_What you should do_.
In this exercise, the entries below are to be transcribed exactly, line by line.
====================
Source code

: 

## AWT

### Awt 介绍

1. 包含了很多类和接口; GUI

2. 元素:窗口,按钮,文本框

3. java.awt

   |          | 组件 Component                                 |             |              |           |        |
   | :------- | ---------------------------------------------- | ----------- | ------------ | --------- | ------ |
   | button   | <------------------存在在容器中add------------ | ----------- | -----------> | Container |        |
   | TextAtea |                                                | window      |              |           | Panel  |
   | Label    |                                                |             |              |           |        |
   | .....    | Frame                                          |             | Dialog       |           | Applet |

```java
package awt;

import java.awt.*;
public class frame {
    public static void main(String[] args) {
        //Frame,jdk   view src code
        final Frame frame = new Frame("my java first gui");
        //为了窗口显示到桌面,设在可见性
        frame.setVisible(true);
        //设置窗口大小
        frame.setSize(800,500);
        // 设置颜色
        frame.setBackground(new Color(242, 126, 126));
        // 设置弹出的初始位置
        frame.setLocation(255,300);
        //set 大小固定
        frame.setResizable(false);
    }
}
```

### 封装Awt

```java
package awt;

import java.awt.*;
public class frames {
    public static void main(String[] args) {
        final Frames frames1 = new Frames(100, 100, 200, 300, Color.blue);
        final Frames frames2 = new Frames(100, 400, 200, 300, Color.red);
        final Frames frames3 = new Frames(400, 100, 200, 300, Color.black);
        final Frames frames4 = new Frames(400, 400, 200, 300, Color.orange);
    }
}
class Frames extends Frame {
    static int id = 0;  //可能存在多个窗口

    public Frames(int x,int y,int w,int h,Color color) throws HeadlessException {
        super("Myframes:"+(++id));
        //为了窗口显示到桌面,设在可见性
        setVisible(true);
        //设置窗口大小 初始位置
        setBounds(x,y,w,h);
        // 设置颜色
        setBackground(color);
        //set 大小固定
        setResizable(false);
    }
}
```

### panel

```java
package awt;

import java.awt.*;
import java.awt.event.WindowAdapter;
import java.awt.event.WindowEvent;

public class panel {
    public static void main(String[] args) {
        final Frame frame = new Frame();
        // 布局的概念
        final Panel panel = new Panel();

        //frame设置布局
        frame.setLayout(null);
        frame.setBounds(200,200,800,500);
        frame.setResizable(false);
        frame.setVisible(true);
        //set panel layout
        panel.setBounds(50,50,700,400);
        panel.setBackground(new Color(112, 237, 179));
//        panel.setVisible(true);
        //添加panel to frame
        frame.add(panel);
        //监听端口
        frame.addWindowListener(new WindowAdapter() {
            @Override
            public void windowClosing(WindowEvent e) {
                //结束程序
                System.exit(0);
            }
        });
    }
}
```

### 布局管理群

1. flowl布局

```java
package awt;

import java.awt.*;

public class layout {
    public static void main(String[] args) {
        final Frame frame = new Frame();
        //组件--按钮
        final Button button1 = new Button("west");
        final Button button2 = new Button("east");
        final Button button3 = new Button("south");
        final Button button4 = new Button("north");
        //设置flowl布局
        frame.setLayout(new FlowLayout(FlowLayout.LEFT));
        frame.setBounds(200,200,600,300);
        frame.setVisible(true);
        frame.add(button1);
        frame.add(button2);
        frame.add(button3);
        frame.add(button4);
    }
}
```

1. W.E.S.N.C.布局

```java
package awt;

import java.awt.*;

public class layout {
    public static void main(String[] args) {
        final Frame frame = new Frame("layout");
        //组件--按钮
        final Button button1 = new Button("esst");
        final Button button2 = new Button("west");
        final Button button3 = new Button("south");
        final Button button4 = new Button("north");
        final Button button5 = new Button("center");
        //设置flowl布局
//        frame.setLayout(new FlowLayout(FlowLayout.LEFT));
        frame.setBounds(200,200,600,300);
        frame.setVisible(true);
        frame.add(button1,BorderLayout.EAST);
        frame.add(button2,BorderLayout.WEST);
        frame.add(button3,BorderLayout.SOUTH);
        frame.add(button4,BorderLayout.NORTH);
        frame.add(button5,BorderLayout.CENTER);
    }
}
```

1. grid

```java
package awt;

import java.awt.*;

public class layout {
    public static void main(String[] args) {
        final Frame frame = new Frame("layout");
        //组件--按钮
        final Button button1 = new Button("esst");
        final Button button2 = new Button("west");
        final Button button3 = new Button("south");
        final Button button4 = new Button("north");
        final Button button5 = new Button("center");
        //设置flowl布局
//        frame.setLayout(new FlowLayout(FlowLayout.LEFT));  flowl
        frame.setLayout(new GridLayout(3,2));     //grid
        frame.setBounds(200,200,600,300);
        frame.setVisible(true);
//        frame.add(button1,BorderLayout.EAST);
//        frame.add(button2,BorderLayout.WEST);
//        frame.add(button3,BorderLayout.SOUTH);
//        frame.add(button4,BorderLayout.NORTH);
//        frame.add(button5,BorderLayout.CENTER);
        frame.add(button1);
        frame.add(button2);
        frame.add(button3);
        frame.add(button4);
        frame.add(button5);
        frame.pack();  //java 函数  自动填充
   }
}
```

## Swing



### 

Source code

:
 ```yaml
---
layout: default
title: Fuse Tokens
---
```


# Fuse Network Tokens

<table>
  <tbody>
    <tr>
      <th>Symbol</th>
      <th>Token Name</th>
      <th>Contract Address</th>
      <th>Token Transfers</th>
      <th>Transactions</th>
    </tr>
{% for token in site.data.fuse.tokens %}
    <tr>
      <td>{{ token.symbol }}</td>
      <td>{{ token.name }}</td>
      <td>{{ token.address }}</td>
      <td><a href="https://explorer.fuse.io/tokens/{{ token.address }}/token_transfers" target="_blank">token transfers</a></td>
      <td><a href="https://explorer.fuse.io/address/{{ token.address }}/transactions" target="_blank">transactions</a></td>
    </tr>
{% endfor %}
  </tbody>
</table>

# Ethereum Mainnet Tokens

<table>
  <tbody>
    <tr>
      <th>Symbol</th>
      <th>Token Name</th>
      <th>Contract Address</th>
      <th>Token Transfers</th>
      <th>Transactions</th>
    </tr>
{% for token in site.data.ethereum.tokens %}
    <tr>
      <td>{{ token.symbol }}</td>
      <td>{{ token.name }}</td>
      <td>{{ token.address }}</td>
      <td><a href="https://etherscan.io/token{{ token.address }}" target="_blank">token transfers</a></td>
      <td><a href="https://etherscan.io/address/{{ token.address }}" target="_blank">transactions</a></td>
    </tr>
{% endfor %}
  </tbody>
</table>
====================
_Solution below_.
Source code

: 

## AWT

### Awt 介绍

1. 包含了很多类和接口; GUI

2. 元素:窗口,按钮,文本框

3. java.awt

   |          | 组件 Component                                 |             |              |           |        |
   | :------- | ---------------------------------------------- | ----------- | ------------ | --------- | ------ |
   | button   | <------------------存在在容器中add------------ | ----------- | -----------> | Container |        |
   | TextAtea |                                                | window      |              |           | Panel  |
   | Label    |                                                |             |              |           |        |
   | .....    | Frame                                          |             | Dialog       |           | Applet |

```java
package awt;

import java.awt.*;
public class frame {
    public static void main(String[] args) {
        //Frame,jdk   view src code
        final Frame frame = new Frame("my java first gui");
        //为了窗口显示到桌面,设在可见性
        frame.setVisible(true);
        //设置窗口大小
        frame.setSize(800,500);
        // 设置颜色
        frame.setBackground(new Color(242, 126, 126));
        // 设置弹出的初始位置
        frame.setLocation(255,300);
        //set 大小固定
        frame.setResizable(false);
    }
}
```

### 封装Awt

```java
package awt;

import java.awt.*;
public class frames {
    public static void main(String[] args) {
        final Frames frames1 = new Frames(100, 100, 200, 300, Color.blue);
        final Frames frames2 = new Frames(100, 400, 200, 300, Color.red);
        final Frames frames3 = new Frames(400, 100, 200, 300, Color.black);
        final Frames frames4 = new Frames(400, 400, 200, 300, Color.orange);
    }
}
class Frames extends Frame {
    static int id = 0;  //可能存在多个窗口

    public Frames(int x,int y,int w,int h,Color color) throws HeadlessException {
        super("Myframes:"+(++id));
        //为了窗口显示到桌面,设在可见性
        setVisible(true);
        //设置窗口大小 初始位置
        setBounds(x,y,w,h);
        // 设置颜色
        setBackground(color);
        //set 大小固定
        setResizable(false);
    }
}
```

### panel

```java
package awt;

import java.awt.*;
import java.awt.event.WindowAdapter;
import java.awt.event.WindowEvent;

public class panel {
    public static void main(String[] args) {
        final Frame frame = new Frame();
        // 布局的概念
        final Panel panel = new Panel();

        //frame设置布局
        frame.setLayout(null);
        frame.setBounds(200,200,800,500);
        frame.setResizable(false);
        frame.setVisible(true);
        //set panel layout
        panel.setBounds(50,50,700,400);
        panel.setBackground(new Color(112, 237, 179));
//        panel.setVisible(true);
        //添加panel to frame
        frame.add(panel);
        //监听端口
        frame.addWindowListener(new WindowAdapter() {
            @Override
            public void windowClosing(WindowEvent e) {
                //结束程序
                System.exit(0);
            }
        });
    }
}
```

### 布局管理群

1. flowl布局

```java
package awt;

import java.awt.*;

public class layout {
    public static void main(String[] args) {
        final Frame frame = new Frame();
        //组件--按钮
        final Button button1 = new Button("west");
        final Button button2 = new Button("east");
        final Button button3 = new Button("south");
        final Button button4 = new Button("north");
        //设置flowl布局
        frame.setLayout(new FlowLayout(FlowLayout.LEFT));
        frame.setBounds(200,200,600,300);
        frame.setVisible(true);
        frame.add(button1);
        frame.add(button2);
        frame.add(button3);
        frame.add(button4);
    }
}
```

1. W.E.S.N.C.布局

```java
package awt;

import java.awt.*;

public class layout {
    public static void main(String[] args) {
        final Frame frame = new Frame("layout");
        //组件--按钮
        final Button button1 = new Button("esst");
        final Button button2 = new Button("west");
        final Button button3 = new Button("south");
        final Button button4 = new Button("north");
        final Button button5 = new Button("center");
        //设置flowl布局
//        frame.setLayout(new FlowLayout(FlowLayout.LEFT));
        frame.setBounds(200,200,600,300);
        frame.setVisible(true);
        frame.add(button1,BorderLayout.EAST);
        frame.add(button2,BorderLayout.WEST);
        frame.add(button3,BorderLayout.SOUTH);
        frame.add(button4,BorderLayout.NORTH);
        frame.add(button5,BorderLayout.CENTER);
    }
}
```

1. grid

```java
package awt;

import java.awt.*;

public class layout {
    public static void main(String[] args) {
        final Frame frame = new Frame("layout");
        //组件--按钮
        final Button button1 = new Button("esst");
        final Button button2 = new Button("west");
        final Button button3 = new Button("south");
        final Button button4 = new Button("north");
        final Button button5 = new Button("center");
        //设置flowl布局
//        frame.setLayout(new FlowLayout(FlowLayout.LEFT));  flowl
        frame.setLayout(new GridLayout(3,2));     //grid
        frame.setBounds(200,200,600,300);
        frame.setVisible(true);
//        frame.add(button1,BorderLayout.EAST);
//        frame.add(button2,BorderLayout.WEST);
//        frame.add(button3,BorderLayout.SOUTH);
//        frame.add(button4,BorderLayout.NORTH);
//        frame.add(button5,BorderLayout.CENTER);
        frame.add(button1);
        frame.add(button2);
        frame.add(button3);
        frame.add(button4);
        frame.add(button5);
        frame.pack();  //java 函数  自动填充
   }
}
```

## Swing



### 

Source code

:
 ```yaml
---
layout: default
title: Fuse Tokens
---
```


# Fuse Network Tokens

<table>
  <tbody>
    <tr>
      <th>Symbol</th>
      <th>Token Name</th>
      <th>Contract Address</th>
      <th>Token Transfers</th>
      <th>Transactions</th>
    </tr>
{% for token in site.data.fuse.tokens %}
    <tr>
      <td>{{ token.symbol }}</td>
      <td>{{ token.name }}</td>
      <td>{{ token.address }}</td>
      <td><a href="https://explorer.fuse.io/tokens/{{ token.address }}/token_transfers" target="_blank">token transfers</a></td>
      <td><a href="https://explorer.fuse.io/address/{{ token.address }}/transactions" target="_blank">transactions</a></td>
    </tr>
{% endfor %}
  </tbody>
</table>

# Ethereum Mainnet Tokens

<table>
  <tbody>
    <tr>
      <th>Symbol</th>
      <th>Token Name</th>
      <th>Contract Address</th>
      <th>Token Transfers</th>
      <th>Transactions</th>
    </tr>
{% for token in site.data.ethereum.tokens %}
    <tr>
      <td>{{ token.symbol }}</td>
      <td>{{ token.name }}</td>
      <td>{{ token.address }}</td>
      <td><a href="https://etherscan.io/token{{ token.address }}" target="_blank">token transfers</a></td>
      <td><a href="https://etherscan.io/address/{{ token.address }}" target="_blank">transactions</a></td>
    </tr>
{% endfor %}
  </tbody>
</table>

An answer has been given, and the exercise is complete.